Especialista em contas públicas, o economista Murilo Viana diz que outros fatores podem ter contribuído para um cenário favorável aos reajustes. Ele cita o “boom” na arrecadação dos Estados com o aumento do preço de commodities, principalmente o petróleo, e a inflação. “Houve uma pressão muito forte para que esse aumento de arrecadação se transformasse em aumento de remuneração”, observa.

O economista lembra que qualquer medida de revisão ficou impedida na pandemia, pois os aumentos estavam proibidos até dezembro de 2021 pela Lei Complementar 173, promulgada em 2020 em função da emergência sanitária.

“O ponto chave é a reversão dessa perspectiva [de alta da arrecadação] por causa do ICMS. Os Estados estão judicializando no Supremo Tribunal Federal, mas virou um buraco fiscal”, alerta Viana. Ele também diz que a inflação, inicialmente positiva por “inchar” a arrecadação, pode se tornar um problema porque também serve de parâmetro para reajustes contratuais dos governos, revistos de 12 em 12 meses.

Del Nobile avalia que o número de governadores que aprovou o próprio aumento só não foi maior para evitar um desgaste político no início do mandato. “Na medida em que são os próprios governadores que apresentam os projetos nas assembleias, eles acabam buscando se afastar de matérias que podem ter repercussão negativa nesse primeiro momento”, diz ele.

O economista Murilo Viana faz leitura no mesmo sentido e ressalta que as medidas do Executivo têm mais visibilidade e, por isso, os governadores são mais pressionados a conter despesas.

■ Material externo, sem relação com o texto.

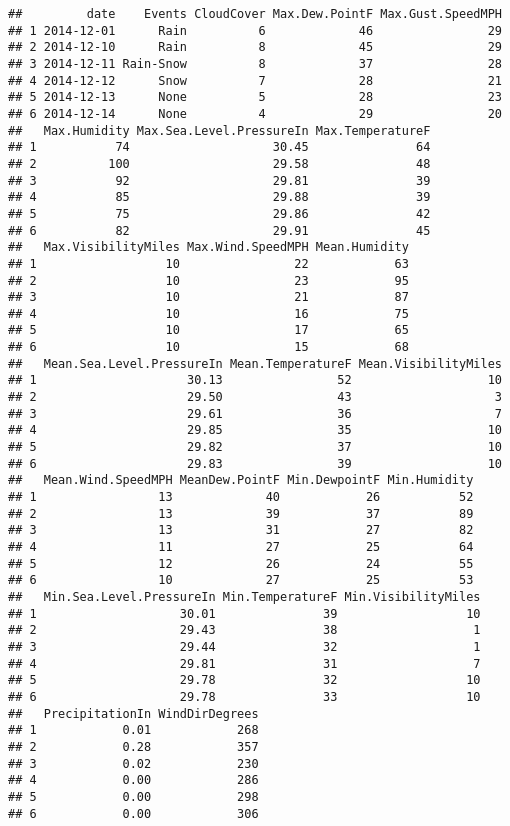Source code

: \documentclass[]{article}
\begin{document}
\begin{verbatim}
##         date    Events CloudCover Max.Dew.PointF Max.Gust.SpeedMPH
## 1 2014-12-01      Rain          6             46                29
## 2 2014-12-10      Rain          8             45                29
## 3 2014-12-11 Rain-Snow          8             37                28
## 4 2014-12-12      Snow          7             28                21
## 5 2014-12-13      None          5             28                23
## 6 2014-12-14      None          4             29                20
##   Max.Humidity Max.Sea.Level.PressureIn Max.TemperatureF
## 1           74                    30.45               64
## 2          100                    29.58               48
## 3           92                    29.81               39
## 4           85                    29.88               39
## 5           75                    29.86               42
## 6           82                    29.91               45
##   Max.VisibilityMiles Max.Wind.SpeedMPH Mean.Humidity
## 1                  10                22            63
## 2                  10                23            95
## 3                  10                21            87
## 4                  10                16            75
## 5                  10                17            65
## 6                  10                15            68
##   Mean.Sea.Level.PressureIn Mean.TemperatureF Mean.VisibilityMiles
## 1                     30.13                52                   10
## 2                     29.50                43                    3
## 3                     29.61                36                    7
## 4                     29.85                35                   10
## 5                     29.82                37                   10
## 6                     29.83                39                   10
##   Mean.Wind.SpeedMPH MeanDew.PointF Min.DewpointF Min.Humidity
## 1                 13             40            26           52
## 2                 13             39            37           89
## 3                 13             31            27           82
## 4                 11             27            25           64
## 5                 12             26            24           55
## 6                 10             27            25           53
##   Min.Sea.Level.PressureIn Min.TemperatureF Min.VisibilityMiles
## 1                    30.01               39                  10
## 2                    29.43               38                   1
## 3                    29.44               32                   1
## 4                    29.81               31                   7
## 5                    29.78               32                  10
## 6                    29.78               33                  10
##   PrecipitationIn WindDirDegrees
## 1            0.01            268
## 2            0.28            357
## 3            0.02            230
## 4            0.00            286
## 5            0.00            298
## 6            0.00            306
\end{verbatim}
\end{document}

Ele destaca ainda que o teto de várias categorias do Executivo é reajustado de acordo com o salário dos governadores, o que pode amplificar o efeito de um aumento: “As consequências fiscais para o aumento do chefe do poder Executivo são mais significativas que no Legislativo porque o transbordamento é mais perceptível.”

Para Castello Branco, os recursos poderiam ser mais bem utilizados para outras finalidades. Ele rebate o argumento de que os reajustes não constituem aumento salarial na medida em que teriam objetivo de apenas repor a inflação. “[Os aumentos] são socialmente injustos. Seriam justos se atingissem todas as categorias de trabalhadores”, defende o economista.

Economista e professora de política econômica da Fundação Getúlio Vargas (FGV), Carla Beni critica a aprovação das medidas no fim de dezembro, no “apagar das luzes” de vários governos. Para ela, a classe política precisa reavaliar a relação de confiança e de representatividade com a população. “Você tem um escândalo nacional que é a [falta] de correção do salário mínimo. A classe política precisa seriamente entender que tem coisas que mesmo sendo legais, há momentos certos para se fazer”, afirma.